Saying goodbye to 2001
Dec 31, 2001 by Ian Evans
Most years have 365 days. If you’re lucky, it’s a leap year and you have one more day to do whatever it is you have to do by the end of the year.
2001 started off like most years. There was a January 1st and a February 14th and hot days in July. From all the indicators it looked like it was going to be a 365-day year. As the year closes, we discover that 2001 only had one day: September 11th, 2001.
I’ll admit that 9-11-01 holds far more significance to some than others. Ask most people in the industrialized world what that date means and they can tell you when and where they heard about, or saw, the tragic events that took place in New York, Washington and Pennsylvania.

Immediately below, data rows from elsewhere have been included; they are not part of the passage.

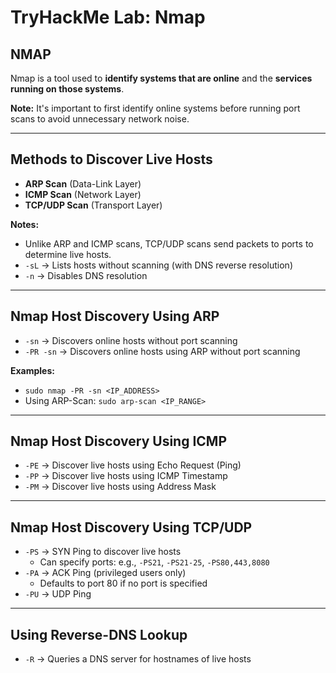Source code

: # TryHackMe Lab: Nmap

## NMAP
Nmap is a tool used to **identify systems that are online** and the **services running on those systems**.  

**Note:** It's important to first identify online systems before running port scans to avoid unnecessary network noise.

---

## Methods to Discover Live Hosts
- **ARP Scan** (Data-Link Layer)  
- **ICMP Scan** (Network Layer)  
- **TCP/UDP Scan** (Transport Layer)  

**Notes:**  
- Unlike ARP and ICMP scans, TCP/UDP scans send packets to ports to determine live hosts.  
- `-sL` → Lists hosts without scanning (with DNS reverse resolution)  
- `-n` → Disables DNS resolution  

---

## Nmap Host Discovery Using ARP
- `-sn` → Discovers online hosts without port scanning  
- `-PR -sn` → Discovers online hosts using ARP without port scanning  

**Examples:**  
- `sudo nmap -PR -sn <IP_ADDRESS>`  
- Using ARP-Scan: `sudo arp-scan <IP_RANGE>`

---

## Nmap Host Discovery Using ICMP
- `-PE` → Discover live hosts using Echo Request (Ping)  
- `-PP` → Discover live hosts using ICMP Timestamp  
- `-PM` → Discover live hosts using Address Mask  

---

## Nmap Host Discovery Using TCP/UDP
- `-PS` → SYN Ping to discover live hosts  
  - Can specify ports: e.g., `-PS21`, `-PS21-25`, `-PS80,443,8080`  
- `-PA` → ACK Ping (privileged users only)  
  - Defaults to port 80 if no port is specified  
- `-PU` → UDP Ping  

---

## Using Reverse-DNS Lookup
- `-R` → Queries a DNS server for hostnames of live hosts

Many said that 9-11 was the end of U.S. and perhaps North American innocence about how cruel life in other areas can be. Ask someone in the Third World what the date means to them and they might not have heard about the events. To them that was just another day to starve, to be oppressed, or to fight in a bloody civil war.
It doesn’t mean that people didn’t feel the events like those who lost someone at Ground Zero. After all, the records show that people from many countries and backgrounds lost their lives that day. I think it’s important to note that people died on that day. People. Humans. Citizens of Earth. Not Americans, Canadians, Britons, Chinese, Portuguese, or Ethiopians.
People gathered in Ottawa, London, Moscow, Manila, Bonn and countless other cities to mourn the loss of lives because they realized that whether or not they knew someone in the towers or on the planes, they knew that someone had lost a mother, father, sister, brother, daughter, son, lover, spouse or friend. In this shrinking world of the six degrees of separation, we almost all know someone who knew someone who lost someone.
This may seem like a weird news topic for an entertainment news site, but after all, we’re all humans. Even in the harshest conditions we laugh, cry and love. I remember seeing a photo a day or two after the liberation of Kabul. It showed a bunch of men pushing and shoving to get into a building. Was it a food centre? A bank perhaps? No, it was a movie theatre. After years of not being allowed to watch movies under the Taliban, these people were looking for a way to escape for a short while, to laugh, to sing, and to share an experience with their fellow citizens. They wanted to spend time with other people.
Strip away all the politics, the tanks, the planes, and the disputes over borders and what’s left? People. People in New York. People in Kabul. People in the West Bank. Just people.
To all those people, and to all of you, I wish a safe, prosperous, healthy, loving and happy new year.